Toolchain for Programming, Simulating and Studying the XMT Many-Core Architecture

The Explicit Multi-Threading (XMT) is a general-purpose many-core computing platform, with the vision of a 1000-core chip that is easy to program but does not compromise on performance. This paper presents a publicly available tool chain for XMT, complete with a highly configurable cycle-accurate simulator and an optimizing compiler. The XMT tool chain has matured and has been validated to a point where its description merits publication. In particular, research and experimentation enabled by the tool chain played a central role in supporting the ease-of-programming and performance aspects of the XMT architecture.
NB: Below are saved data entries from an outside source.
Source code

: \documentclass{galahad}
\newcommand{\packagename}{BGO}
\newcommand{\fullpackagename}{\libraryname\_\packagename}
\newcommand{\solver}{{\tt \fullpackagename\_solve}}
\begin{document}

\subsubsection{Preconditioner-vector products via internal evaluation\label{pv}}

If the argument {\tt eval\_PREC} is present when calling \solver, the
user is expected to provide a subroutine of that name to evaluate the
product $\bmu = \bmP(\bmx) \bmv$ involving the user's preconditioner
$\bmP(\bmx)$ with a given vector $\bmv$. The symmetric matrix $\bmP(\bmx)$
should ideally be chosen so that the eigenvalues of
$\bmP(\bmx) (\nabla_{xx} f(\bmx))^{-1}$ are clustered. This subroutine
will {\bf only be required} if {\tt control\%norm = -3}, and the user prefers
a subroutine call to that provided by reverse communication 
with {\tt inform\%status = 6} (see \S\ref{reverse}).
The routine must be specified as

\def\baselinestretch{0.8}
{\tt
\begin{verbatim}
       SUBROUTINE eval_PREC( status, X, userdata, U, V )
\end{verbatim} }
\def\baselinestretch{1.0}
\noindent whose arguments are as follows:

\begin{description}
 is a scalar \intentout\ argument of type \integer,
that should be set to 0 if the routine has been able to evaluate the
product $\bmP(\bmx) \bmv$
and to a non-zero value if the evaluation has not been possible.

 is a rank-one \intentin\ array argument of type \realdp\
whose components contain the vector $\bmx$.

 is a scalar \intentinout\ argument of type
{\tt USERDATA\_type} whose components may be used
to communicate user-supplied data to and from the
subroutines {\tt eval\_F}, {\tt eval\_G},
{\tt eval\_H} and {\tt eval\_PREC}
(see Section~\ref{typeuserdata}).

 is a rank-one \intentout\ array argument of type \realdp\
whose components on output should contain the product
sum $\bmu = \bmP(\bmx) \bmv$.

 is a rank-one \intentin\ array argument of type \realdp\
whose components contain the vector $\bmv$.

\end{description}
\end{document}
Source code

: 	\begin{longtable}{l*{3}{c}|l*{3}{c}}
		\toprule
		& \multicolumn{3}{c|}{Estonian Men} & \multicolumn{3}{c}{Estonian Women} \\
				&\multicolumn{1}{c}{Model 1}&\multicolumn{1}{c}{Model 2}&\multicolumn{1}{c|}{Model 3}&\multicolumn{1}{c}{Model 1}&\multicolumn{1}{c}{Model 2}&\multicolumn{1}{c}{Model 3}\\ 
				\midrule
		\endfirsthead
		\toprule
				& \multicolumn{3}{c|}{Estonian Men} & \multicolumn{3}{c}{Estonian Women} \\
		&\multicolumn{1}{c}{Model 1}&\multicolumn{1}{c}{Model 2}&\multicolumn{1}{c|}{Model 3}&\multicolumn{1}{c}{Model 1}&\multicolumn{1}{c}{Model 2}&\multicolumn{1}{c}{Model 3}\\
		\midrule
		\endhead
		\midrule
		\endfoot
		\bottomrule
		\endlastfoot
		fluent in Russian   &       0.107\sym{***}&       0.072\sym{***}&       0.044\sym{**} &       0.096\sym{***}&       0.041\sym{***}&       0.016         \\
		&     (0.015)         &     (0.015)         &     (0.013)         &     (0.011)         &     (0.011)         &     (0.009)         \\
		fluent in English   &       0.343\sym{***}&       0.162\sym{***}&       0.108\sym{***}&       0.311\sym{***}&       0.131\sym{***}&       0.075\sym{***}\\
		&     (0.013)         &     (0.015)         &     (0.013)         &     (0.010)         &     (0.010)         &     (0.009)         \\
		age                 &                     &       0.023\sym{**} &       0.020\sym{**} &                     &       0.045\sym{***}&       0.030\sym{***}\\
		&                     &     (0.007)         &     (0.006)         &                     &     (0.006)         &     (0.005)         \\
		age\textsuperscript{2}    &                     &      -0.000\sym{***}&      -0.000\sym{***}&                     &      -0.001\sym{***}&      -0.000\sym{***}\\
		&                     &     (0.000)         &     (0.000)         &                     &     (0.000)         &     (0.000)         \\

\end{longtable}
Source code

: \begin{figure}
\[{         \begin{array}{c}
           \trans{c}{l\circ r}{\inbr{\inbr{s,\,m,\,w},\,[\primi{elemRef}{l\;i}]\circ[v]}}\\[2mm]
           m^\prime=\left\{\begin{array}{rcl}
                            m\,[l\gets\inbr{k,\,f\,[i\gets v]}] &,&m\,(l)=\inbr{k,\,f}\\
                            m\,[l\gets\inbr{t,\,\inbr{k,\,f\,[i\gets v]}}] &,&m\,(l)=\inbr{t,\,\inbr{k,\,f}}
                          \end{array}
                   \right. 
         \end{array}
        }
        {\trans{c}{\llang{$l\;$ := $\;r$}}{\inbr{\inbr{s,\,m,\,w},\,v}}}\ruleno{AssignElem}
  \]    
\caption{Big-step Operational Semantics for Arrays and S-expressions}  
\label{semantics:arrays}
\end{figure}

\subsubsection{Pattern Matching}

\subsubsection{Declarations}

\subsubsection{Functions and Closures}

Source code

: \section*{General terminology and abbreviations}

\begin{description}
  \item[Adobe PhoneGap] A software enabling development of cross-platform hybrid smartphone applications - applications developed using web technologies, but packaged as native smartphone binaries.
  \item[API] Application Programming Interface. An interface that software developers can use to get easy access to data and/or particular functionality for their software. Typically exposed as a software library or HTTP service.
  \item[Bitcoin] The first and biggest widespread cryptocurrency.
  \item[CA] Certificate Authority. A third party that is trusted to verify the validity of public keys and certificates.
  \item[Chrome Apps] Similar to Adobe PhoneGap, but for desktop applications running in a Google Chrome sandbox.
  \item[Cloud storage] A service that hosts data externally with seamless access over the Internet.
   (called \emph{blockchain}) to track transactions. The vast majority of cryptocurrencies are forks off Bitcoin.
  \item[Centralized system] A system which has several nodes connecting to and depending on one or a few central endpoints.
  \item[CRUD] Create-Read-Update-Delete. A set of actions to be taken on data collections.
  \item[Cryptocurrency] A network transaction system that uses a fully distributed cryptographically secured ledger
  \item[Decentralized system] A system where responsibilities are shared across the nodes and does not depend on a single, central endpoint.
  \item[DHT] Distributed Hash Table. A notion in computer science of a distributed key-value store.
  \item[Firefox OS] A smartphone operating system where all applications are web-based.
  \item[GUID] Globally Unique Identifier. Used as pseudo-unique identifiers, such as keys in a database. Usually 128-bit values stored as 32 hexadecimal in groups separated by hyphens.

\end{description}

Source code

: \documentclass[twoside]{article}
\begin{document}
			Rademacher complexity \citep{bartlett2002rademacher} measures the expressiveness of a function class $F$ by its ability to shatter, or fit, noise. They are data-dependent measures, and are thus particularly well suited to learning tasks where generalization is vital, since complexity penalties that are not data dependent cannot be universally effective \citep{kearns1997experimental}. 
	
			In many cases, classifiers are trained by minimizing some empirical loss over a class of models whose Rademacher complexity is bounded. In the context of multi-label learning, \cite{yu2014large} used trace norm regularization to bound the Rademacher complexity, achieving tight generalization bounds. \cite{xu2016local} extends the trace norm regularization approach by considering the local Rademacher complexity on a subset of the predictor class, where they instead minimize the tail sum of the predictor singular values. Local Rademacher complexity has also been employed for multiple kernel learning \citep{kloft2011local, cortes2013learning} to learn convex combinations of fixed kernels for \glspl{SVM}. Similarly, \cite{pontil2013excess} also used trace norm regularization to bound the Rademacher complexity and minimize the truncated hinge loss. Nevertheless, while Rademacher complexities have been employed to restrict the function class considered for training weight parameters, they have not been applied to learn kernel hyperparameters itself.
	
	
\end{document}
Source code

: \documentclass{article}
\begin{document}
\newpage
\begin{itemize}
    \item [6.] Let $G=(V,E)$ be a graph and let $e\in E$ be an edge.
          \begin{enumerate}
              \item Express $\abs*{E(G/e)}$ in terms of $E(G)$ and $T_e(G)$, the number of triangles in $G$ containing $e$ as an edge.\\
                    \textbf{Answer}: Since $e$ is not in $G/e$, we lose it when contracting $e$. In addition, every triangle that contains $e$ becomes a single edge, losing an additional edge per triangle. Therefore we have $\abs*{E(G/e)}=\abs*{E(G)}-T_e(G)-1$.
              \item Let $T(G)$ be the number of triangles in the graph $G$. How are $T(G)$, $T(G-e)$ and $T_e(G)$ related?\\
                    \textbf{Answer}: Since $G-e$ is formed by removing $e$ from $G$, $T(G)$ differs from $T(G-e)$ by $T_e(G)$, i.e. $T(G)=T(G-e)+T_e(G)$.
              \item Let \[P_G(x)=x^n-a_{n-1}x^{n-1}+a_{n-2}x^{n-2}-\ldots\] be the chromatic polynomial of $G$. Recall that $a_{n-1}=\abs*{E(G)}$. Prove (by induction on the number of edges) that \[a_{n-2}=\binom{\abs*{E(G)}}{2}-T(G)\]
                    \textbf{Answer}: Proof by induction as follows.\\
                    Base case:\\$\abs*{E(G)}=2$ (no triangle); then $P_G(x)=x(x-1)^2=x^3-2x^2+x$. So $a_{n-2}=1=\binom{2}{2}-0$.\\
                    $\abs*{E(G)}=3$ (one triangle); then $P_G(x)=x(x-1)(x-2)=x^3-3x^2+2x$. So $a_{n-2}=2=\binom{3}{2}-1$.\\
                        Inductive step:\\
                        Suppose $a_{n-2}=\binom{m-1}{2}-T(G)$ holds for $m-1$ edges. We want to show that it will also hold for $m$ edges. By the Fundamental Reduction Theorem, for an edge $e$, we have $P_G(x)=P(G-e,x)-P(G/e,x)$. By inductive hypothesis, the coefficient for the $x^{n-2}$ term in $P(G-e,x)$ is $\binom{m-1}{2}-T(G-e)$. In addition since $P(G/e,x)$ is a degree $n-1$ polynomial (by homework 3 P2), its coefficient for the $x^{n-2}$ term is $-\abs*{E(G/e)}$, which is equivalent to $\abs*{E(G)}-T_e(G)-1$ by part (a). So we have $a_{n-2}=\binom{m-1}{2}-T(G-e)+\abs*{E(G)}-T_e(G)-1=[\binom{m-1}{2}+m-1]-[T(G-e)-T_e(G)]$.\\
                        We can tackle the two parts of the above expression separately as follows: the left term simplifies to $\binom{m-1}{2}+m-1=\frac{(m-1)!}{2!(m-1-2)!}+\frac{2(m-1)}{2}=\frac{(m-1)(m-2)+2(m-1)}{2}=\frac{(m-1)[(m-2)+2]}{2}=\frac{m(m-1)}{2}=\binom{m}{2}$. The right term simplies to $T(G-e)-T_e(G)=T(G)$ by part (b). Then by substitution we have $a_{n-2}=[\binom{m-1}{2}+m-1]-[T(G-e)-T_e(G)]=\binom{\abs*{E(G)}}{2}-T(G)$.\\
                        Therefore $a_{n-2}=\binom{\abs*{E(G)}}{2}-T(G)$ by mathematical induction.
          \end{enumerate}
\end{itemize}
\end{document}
The compiler and the simulator are also important milestones for an efficient programmer's workflow from PRAM algorithms to programs that run on the shared memory XMT hardware. This workflow is a key component in accomplishing the dual goal of ease-of-programming and performance. The applicability of our tool chain extends beyond specific XMT choices. It can be used to explore the much greater design space of shared memory many-cores by system researchers or by programmers. As the tool chain can practically run on any computer, it provides a supportive environment for teaching parallel algorithmic thinking with a programming component. Unobstructed by techniques such as decomposition-first and programming for locality, this environment may be useful in deferring the teaching of these techniques, when desired, to more advanced or platform-specific courses.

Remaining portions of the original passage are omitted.